Borrowing from an ‘old meme’ a bit. Somebody recently told me I should “write something about ‘how to do databases’.” As amusingly odd as that phrasing was, I figured they were right.
What is it?
I like to start at beginning. As Julie Andrews said, it’s a very good place to start. What is a database? That’s a pretty good question. Here’s the prerequisite question: What is data? Well, as I’ve said before, data is everything. But that’s a bit of a cop-out, isn’t it? That’s my career’s bias showing through.

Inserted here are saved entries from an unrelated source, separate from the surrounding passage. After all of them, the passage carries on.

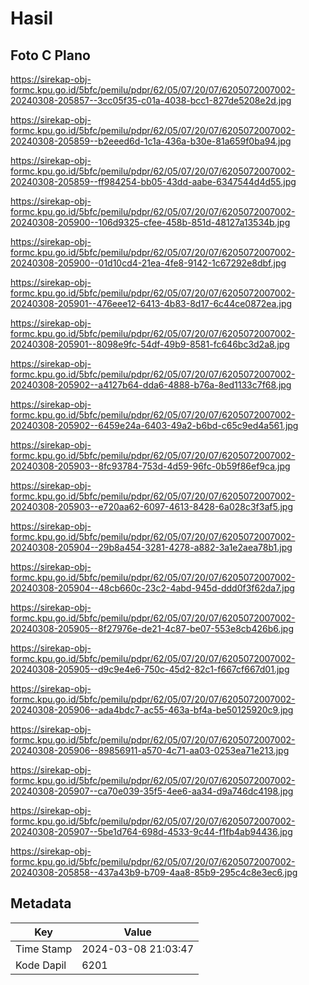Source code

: # Hasil

## Foto C Plano

https://sirekap-obj-formc.kpu.go.id/5bfc/pemilu/pdpr/62/05/07/20/07/6205072007002-20240308-205857--3cc05f35-c01a-4038-bcc1-827de5208e2d.jpg

https://sirekap-obj-formc.kpu.go.id/5bfc/pemilu/pdpr/62/05/07/20/07/6205072007002-20240308-205859--b2eeed6d-1c1a-436a-b30e-81a659f0ba94.jpg

https://sirekap-obj-formc.kpu.go.id/5bfc/pemilu/pdpr/62/05/07/20/07/6205072007002-20240308-205859--ff984254-bb05-43dd-aabe-6347544d4d55.jpg

https://sirekap-obj-formc.kpu.go.id/5bfc/pemilu/pdpr/62/05/07/20/07/6205072007002-20240308-205900--106d9325-cfee-458b-851d-48127a13534b.jpg

https://sirekap-obj-formc.kpu.go.id/5bfc/pemilu/pdpr/62/05/07/20/07/6205072007002-20240308-205900--01d10cd4-21ea-4fe8-9142-1c67292e8dbf.jpg

https://sirekap-obj-formc.kpu.go.id/5bfc/pemilu/pdpr/62/05/07/20/07/6205072007002-20240308-205901--476eee12-6413-4b83-8d17-6c44ce0872ea.jpg

https://sirekap-obj-formc.kpu.go.id/5bfc/pemilu/pdpr/62/05/07/20/07/6205072007002-20240308-205901--8098e9fc-54df-49b9-8581-fc646bc3d2a8.jpg

https://sirekap-obj-formc.kpu.go.id/5bfc/pemilu/pdpr/62/05/07/20/07/6205072007002-20240308-205902--a4127b64-dda6-4888-b76a-8ed1133c7f68.jpg

https://sirekap-obj-formc.kpu.go.id/5bfc/pemilu/pdpr/62/05/07/20/07/6205072007002-20240308-205902--6459e24a-6403-49a2-b6bd-c65c9ed4a561.jpg

https://sirekap-obj-formc.kpu.go.id/5bfc/pemilu/pdpr/62/05/07/20/07/6205072007002-20240308-205903--8fc93784-753d-4d59-96fc-0b59f86ef9ca.jpg

https://sirekap-obj-formc.kpu.go.id/5bfc/pemilu/pdpr/62/05/07/20/07/6205072007002-20240308-205903--e720aa62-6097-4613-8428-6a028c3f3af5.jpg

https://sirekap-obj-formc.kpu.go.id/5bfc/pemilu/pdpr/62/05/07/20/07/6205072007002-20240308-205904--29b8a454-3281-4278-a882-3a1e2aea78b1.jpg

https://sirekap-obj-formc.kpu.go.id/5bfc/pemilu/pdpr/62/05/07/20/07/6205072007002-20240308-205904--48cb660c-23c2-4abd-945d-ddd0f3f62da7.jpg

https://sirekap-obj-formc.kpu.go.id/5bfc/pemilu/pdpr/62/05/07/20/07/6205072007002-20240308-205905--8f27976e-de21-4c87-be07-553e8cb426b6.jpg

https://sirekap-obj-formc.kpu.go.id/5bfc/pemilu/pdpr/62/05/07/20/07/6205072007002-20240308-205905--d9c9e4e6-750c-45d2-82c1-f667cf667d01.jpg

https://sirekap-obj-formc.kpu.go.id/5bfc/pemilu/pdpr/62/05/07/20/07/6205072007002-20240308-205906--ada4bdc7-ac55-463a-bf4a-be50125920c9.jpg

https://sirekap-obj-formc.kpu.go.id/5bfc/pemilu/pdpr/62/05/07/20/07/6205072007002-20240308-205906--89856911-a570-4c71-aa03-0253ea71e213.jpg

https://sirekap-obj-formc.kpu.go.id/5bfc/pemilu/pdpr/62/05/07/20/07/6205072007002-20240308-205907--ca70e039-35f5-4ee6-aa34-d9a746dc4198.jpg

https://sirekap-obj-formc.kpu.go.id/5bfc/pemilu/pdpr/62/05/07/20/07/6205072007002-20240308-205907--5be1d764-698d-4533-9c44-f1fb4ab94436.jpg

https://sirekap-obj-formc.kpu.go.id/5bfc/pemilu/pdpr/62/05/07/20/07/6205072007002-20240308-205858--437a43b9-b709-4aa8-85b9-295c4c8e3ec6.jpg


## Metadata

| Key        | Value               |
| ---------- | ------------------- |
| Time Stamp | 2024-03-08 21:03:47 |
| Kode Dapil | 6201                |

Data is digital information. Anything that can be quantified, specified, categorized, searched, sorted, produced, consumed, read, written, measured, and stored digitally in some fashion. Data is the digital currency of the 21st century. Data is the very reason that most technology exists — to house and transport data among producers and consumers of information. It’s the evolutionary culmination of the stone tablet, the papyrus scroll, the bound book, the printing press, the newspaper, the library, the vinyl record, the magnetic tape, the compact disc, the pocket organizer, and the telephone.
So then, what is a database? Simply put, it’s a collection of data. The simplest analogy, depending on your age, is either a phone book or your cell phone’s contacts list (which is really just a phone book, in digital form). Of course, with the latter, it’s not so much an analogy as an example — you phone’s contact list IS a database.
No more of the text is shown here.